Based on the book "Good Morning, Midnight," the Netflix film offers an intriguing premise but wastes its cast

By Gary M. Kramer
Published December 23, 2020 6:00PM (EST)
George Clooney and Caoilinn Springall in "The Midnight Sky"
 (Netflix)
George Clooney and Caoilinn Springall in "The Midnight Sky" (Netflix)

"The Midnight Sky" opens with Augustine (George Clooney) in a sterile environment — the Barbeau observatory in the Arctic Circle. It is February 2049, three weeks after "the event," and he is alone, monitoring the spaceship Aether. The crew is returning home after a two-year mission to see if it the planet K23 "would be our future." (Things didn't turn out as they planned). 

However, when Aether crewmember Sully (Felicity Jones) is unable to make contact with NASA, and the ship veers off course, Augustine decides he must trek across a frozen tundra to a weather station to reestablish contact because planet Earth is, well, as Augustine tells Sully, "We didn't take care of it while you were gone."

This story, based on the book, "Good Morning, Midnight," by Lily Brooks-Dalton, has the potential to be an interesting consideration of this apocalyptic scenario. But Clooney, who directs here, generates neither pulse nor point. His film has some visual flair, but too few emotionally engaging moments. "The Midnight Sky" is mostly a dull affair.

One of the problems is that the Augustine is more interesting than the story he is in. Flashbacks reveal him as a smart young scientist (Ethan Peck) who sabotaged his relationship with a woman he loved (Sophie Rundel). This may be why he is now a grizzled loner who takes pills with whiskey, gets blood transfusions, and vomits nightly.

But the plot has him realizing he is not alone. A young mute girl, Iris (Caoilinn Springall), has been hiding in the observatory. He shows her where to sleep, but she comes and stays in his room. She flicks peas at him during dinner to get his attention, and at one point laughs. c. 

Only slightly more exciting is the (in)action on the Aether. Sully is pregnant by Commander Tom Adewole (David Oyelowo) and there is endless, unamusing banter among the crew members — Mitchell (Kyle Chandler), Sanchez (Demián Bichir), and Maya (Tiffany Boone) — about what to name the child. 

"The Midnight Sky" does feature some impressive CGI, and there is a bit of nifty technology on display in a 3-D map Augustine consults, and the "virtual" experiences Mitchell and Maya have with their families.
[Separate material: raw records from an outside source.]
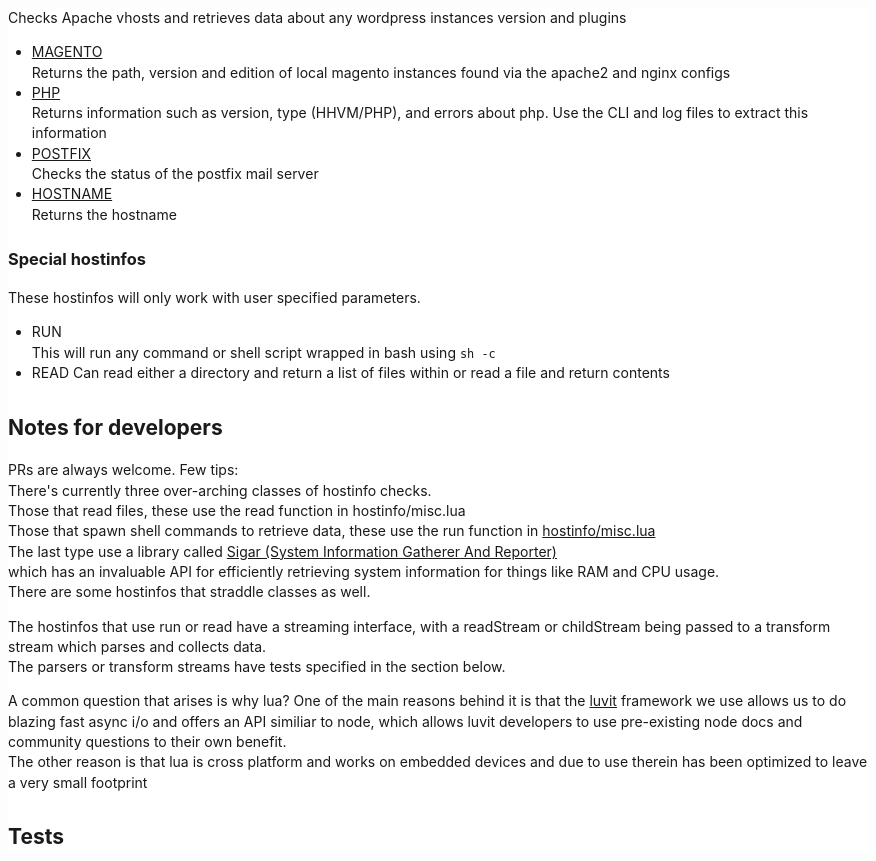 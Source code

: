   Checks Apache vhosts and retrieves data about any wordpress instances version and plugins  
- [MAGENTO](https://github.com/virgo-agent-toolkit/rackspace-monitoring-agent/blob/master/hostinfo/debug/MAGENTO.json)  
  Returns the path, version and edition of local magento instances found via the apache2 and nginx configs  
- [PHP](https://github.com/virgo-agent-toolkit/rackspace-monitoring-agent/blob/master/hostinfo/debug/PHP.json)  
  Returns information such as version, type (HHVM/PHP), and errors about php. Use the CLI and log files to extract this information  
- [POSTFIX](https://github.com/virgo-agent-toolkit/rackspace-monitoring-agent/blob/master/hostinfo/debug/POSTFIX.json)  
  Checks the status of the postfix mail server  
- [HOSTNAME](https://github.com/virgo-agent-toolkit/rackspace-monitoring-agent/blob/master/hostinfo/debug/HOSTNAME.json)  
  Returns the hostname  
  
  
### Special hostinfos

  These hostinfos will only work with user specified parameters.  

- RUN  
  This will run any command or shell script wrapped in bash using ```sh -c```
- READ
  Can read either a directory and return a list of files within or read a file and return contents

## Notes for developers

PRs are always welcome. Few tips:  
There's currently three over-arching classes of hostinfo checks.  
Those that read files, these use the read function in hostinfo/misc.lua  
Those that spawn shell commands to retrieve data, these use the run function in [hostinfo/misc.lua](https://github.com/virgo-agent-toolkit/rackspace-monitoring-agent/blob/master/hostinfo/misc.lua)  
The last type use a library called [Sigar (System Information Gatherer And Reporter)](https://github.com/hyperic/sigar)  
 which has an invaluable API for efficiently retrieving system information for things like RAM and CPU usage.  
There are some hostinfos that straddle classes as well.  

The hostinfos that use run or read have a streaming interface, with a readStream or childStream being passed to a transform stream which parses and collects data.  
The parsers or transform streams have tests specified in the section below.  

A common question that arises is why lua?
One of the main reasons behind it is that the [luvit](https://luvit.io/) framework we use allows us to do blazing fast async i/o and 
offers an API similiar to node, which allows luvit developers to use pre-existing node docs and community questions to their own benefit.   
The other reason is that lua is cross platform and works on embedded devices and due to use therein has been optimized to leave a very small footprint 

## Tests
However, the film does not really to come to life until a post-spacewalk sequence late in the film, when a character has suffered an injury and blood floats in the zero-gravity atmosphere. (Another terrific visual).  Alas, this episode, which generates some real drama, comes after a painful singalong to Neil Diamond's "Sweet Caroline" that most viewers will find "charming." (Can there please be a moratorium on the use of that earworm in cinema?) 
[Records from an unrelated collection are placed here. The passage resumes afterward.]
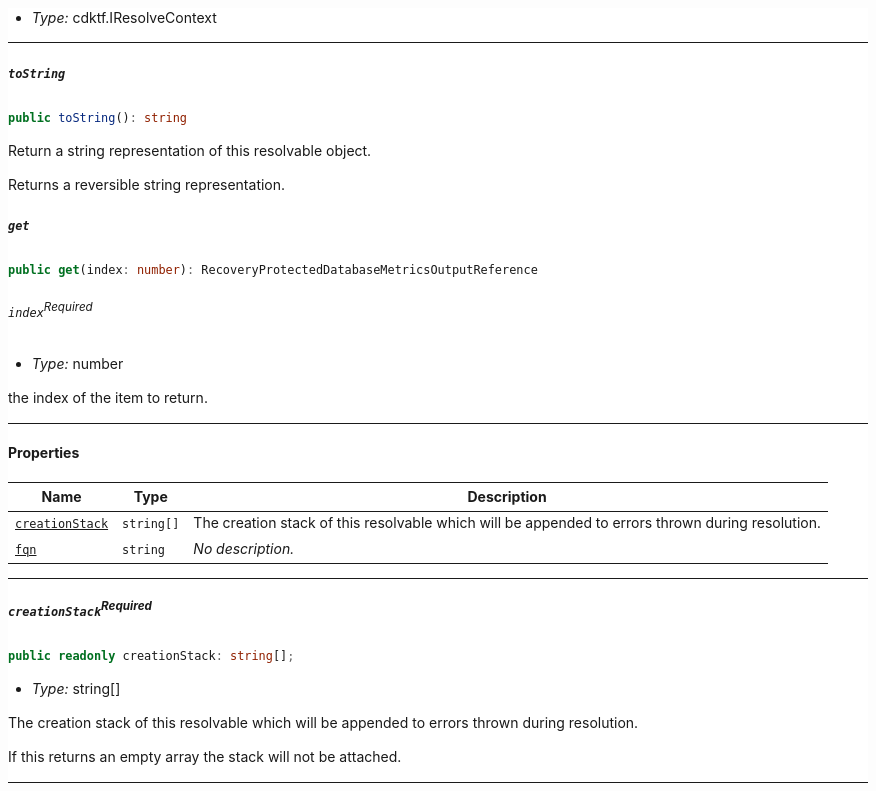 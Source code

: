 - *Type:* cdktf.IResolveContext

---

##### `toString` <a name="toString" id="rhizo-co-terraform-provider-oci.recoveryProtectedDatabase.RecoveryProtectedDatabaseMetricsList.toString"></a>

```typescript
public toString(): string
```

Return a string representation of this resolvable object.

Returns a reversible string representation.

##### `get` <a name="get" id="rhizo-co-terraform-provider-oci.recoveryProtectedDatabase.RecoveryProtectedDatabaseMetricsList.get"></a>

```typescript
public get(index: number): RecoveryProtectedDatabaseMetricsOutputReference
```

###### `index`<sup>Required</sup> <a name="index" id="rhizo-co-terraform-provider-oci.recoveryProtectedDatabase.RecoveryProtectedDatabaseMetricsList.get.parameter.index"></a>

- *Type:* number

the index of the item to return.

---


#### Properties <a name="Properties" id="Properties"></a>

| **Name** | **Type** | **Description** |
| --- | --- | --- |
| <code><a href="#rhizo-co-terraform-provider-oci.recoveryProtectedDatabase.RecoveryProtectedDatabaseMetricsList.property.creationStack">creationStack</a></code> | <code>string[]</code> | The creation stack of this resolvable which will be appended to errors thrown during resolution. |
| <code><a href="#rhizo-co-terraform-provider-oci.recoveryProtectedDatabase.RecoveryProtectedDatabaseMetricsList.property.fqn">fqn</a></code> | <code>string</code> | *No description.* |

---

##### `creationStack`<sup>Required</sup> <a name="creationStack" id="rhizo-co-terraform-provider-oci.recoveryProtectedDatabase.RecoveryProtectedDatabaseMetricsList.property.creationStack"></a>

```typescript
public readonly creationStack: string[];
```

- *Type:* string[]

The creation stack of this resolvable which will be appended to errors thrown during resolution.

If this returns an empty array the stack will not be attached.

---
Alas, a good chunk of the film's first half depicts Augustine and Iris' arduous trek through the Arctic tundra, and it is not tense but sleep-inducing. There is a curious scene of Augustine confronting a dying man, and a surreal moment when a safe place for shelter proves otherwise. But these set pieces are not very compelling. Yes, there's a gorgeous underwater sequence at one point, but viewers may be focused on the cold, wintry atmosphere and wonder why Augustine and Iris are not wearing any face protection. A sequence of them lost among the wind and snow, unable to see each other yields surprisingly little concern even when the shadow of an animal suggests danger. 

The script by Mark L. Smith does not flesh out the characters much, even though the dialogue is, at times, quite didactic. A discussion the Aether crew has about slingshotting back into space is so familiar it is eyerolling. Likewise, when Maya expresses worry about her first spacewalk, what transpires is expected. 
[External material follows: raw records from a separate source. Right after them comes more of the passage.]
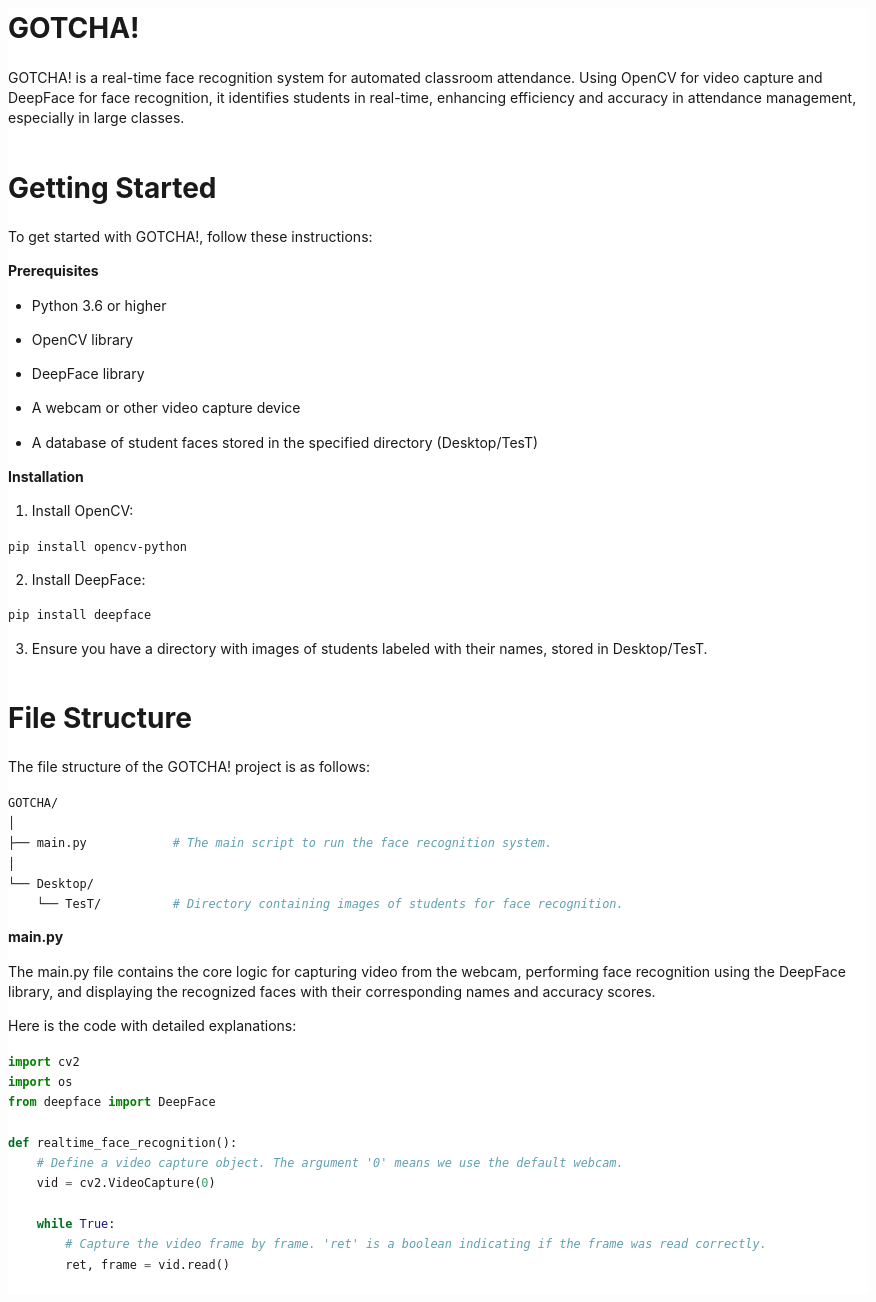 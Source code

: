 # GOTCHA!
GOTCHA! is a real-time face recognition system for automated classroom attendance. Using OpenCV for video capture and DeepFace for face recognition, it identifies students in real-time, enhancing efficiency and accuracy in attendance management, especially in large classes.

# Getting Started
To get started with GOTCHA!, follow these instructions:

**Prerequisites**
- Python 3.6 or higher

- OpenCV library

- DeepFace library

- A webcam or other video capture device

- A database of student faces stored in the specified directory (Desktop/TesT)

**Installation**
1. Install OpenCV:
```shell
pip install opencv-python
```

2. Install DeepFace:
```shell
pip install deepface
```

3. Ensure you have a directory with images of students labeled with their names, stored in Desktop/TesT.

# File Structure
The file structure of the GOTCHA! project is as follows:

```bash
GOTCHA/
│
├── main.py            # The main script to run the face recognition system.
│
└── Desktop/
    └── TesT/          # Directory containing images of students for face recognition.
```

**main.py**

The main.py file contains the core logic for capturing video from the webcam, performing face recognition using the DeepFace library, and displaying the recognized faces with their corresponding names and accuracy scores.

Here is the code with detailed explanations:

```python
import cv2
import os
from deepface import DeepFace

def realtime_face_recognition():
    # Define a video capture object. The argument '0' means we use the default webcam.
    vid = cv2.VideoCapture(0)

    while True:
        # Capture the video frame by frame. 'ret' is a boolean indicating if the frame was read correctly.
        ret, frame = vid.read()
        
```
Equally poor is the music by Alexandre Desplat, which is often intrusive and used during the poignant or intense moments to tell viewers what to feel.

The film's narrative drawbacks point to the fact that Clooney is less assured as a director here. He delivers a decent performance as a man haunted by his past, so it is not as if he cannot connect with the material. But the film does not give the other actors much to do. Jones, Oyelowo, and Bichir all seem wasted, doing undistinguished work. Watching Sully and Tom play cards is a highlight if only because the two actors try to create some chemistry. Sanchez makes a decision late in the film that comes almost of out nowhere, until he explains himself, didactically, and then his decision feels forced.  

"The Midnight Sky," does manage one nice, sentimental moment — an unusually soulful exchange between Augustine and Sully — but Clooney builds up to this almost by accident. Nevertheless, it shows what this lackluster film could have been.  

"The Midnight Sky" is available to stream starting Wednesday, Dec. 23 on Netflix.